▸ **Task requirements**
Images do not belong in the copy; retype the rest of the entries below exactly.

[Plain-text document sources]
########################################

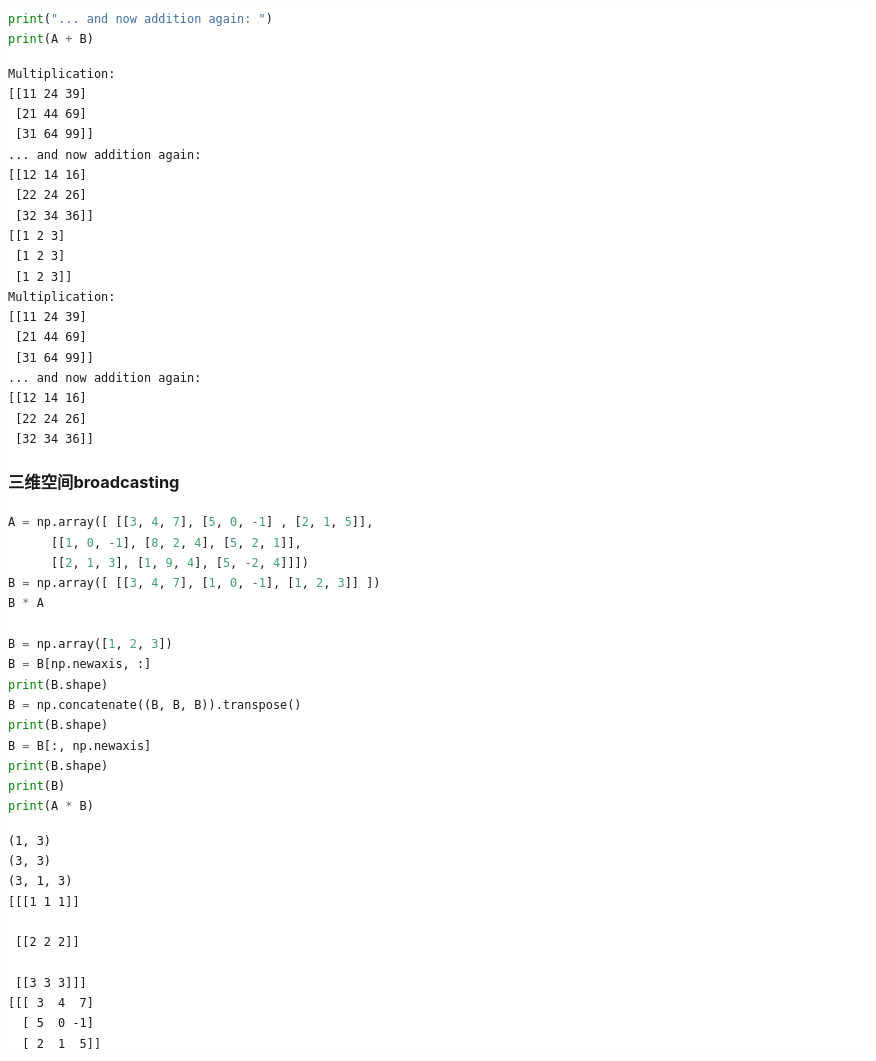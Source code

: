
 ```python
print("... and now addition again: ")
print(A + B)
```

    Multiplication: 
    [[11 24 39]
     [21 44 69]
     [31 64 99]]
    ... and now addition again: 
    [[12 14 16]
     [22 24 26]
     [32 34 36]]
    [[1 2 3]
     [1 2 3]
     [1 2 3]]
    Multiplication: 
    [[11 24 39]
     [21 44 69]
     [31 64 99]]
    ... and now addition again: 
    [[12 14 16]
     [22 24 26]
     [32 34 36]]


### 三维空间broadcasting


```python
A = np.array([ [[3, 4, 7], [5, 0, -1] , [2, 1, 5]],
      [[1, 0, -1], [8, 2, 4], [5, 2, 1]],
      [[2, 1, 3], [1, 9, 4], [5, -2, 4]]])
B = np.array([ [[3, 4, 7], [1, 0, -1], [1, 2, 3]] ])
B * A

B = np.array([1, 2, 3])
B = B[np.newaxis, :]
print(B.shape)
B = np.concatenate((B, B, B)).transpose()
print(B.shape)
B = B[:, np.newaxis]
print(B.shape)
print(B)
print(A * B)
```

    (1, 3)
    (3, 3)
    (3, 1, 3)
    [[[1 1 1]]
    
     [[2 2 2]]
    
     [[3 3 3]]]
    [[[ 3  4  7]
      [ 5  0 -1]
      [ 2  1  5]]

########################################

▸ **Task answer**
Source code

:
 ```python
print("... and now addition again: ")
print(A + B)
```

    Multiplication: 
    [[11 24 39]
     [21 44 69]
     [31 64 99]]
    ... and now addition again: 
    [[12 14 16]
     [22 24 26]
     [32 34 36]]
    [[1 2 3]
     [1 2 3]
     [1 2 3]]
    Multiplication: 
    [[11 24 39]
     [21 44 69]
     [31 64 99]]
    ... and now addition again: 
    [[12 14 16]
     [22 24 26]
     [32 34 36]]


### 三维空间broadcasting


```python
A = np.array([ [[3, 4, 7], [5, 0, -1] , [2, 1, 5]],
      [[1, 0, -1], [8, 2, 4], [5, 2, 1]],
      [[2, 1, 3], [1, 9, 4], [5, -2, 4]]])
B = np.array([ [[3, 4, 7], [1, 0, -1], [1, 2, 3]] ])
B * A

B = np.array([1, 2, 3])
B = B[np.newaxis, :]
print(B.shape)
B = np.concatenate((B, B, B)).transpose()
print(B.shape)
B = B[:, np.newaxis]
print(B.shape)
print(B)
print(A * B)
```

    (1, 3)
    (3, 3)
    (3, 1, 3)
    [[[1 1 1]]
    
     [[2 2 2]]
    
     [[3 3 3]]]
    [[[ 3  4  7]
      [ 5  0 -1]
      [ 2  1  5]]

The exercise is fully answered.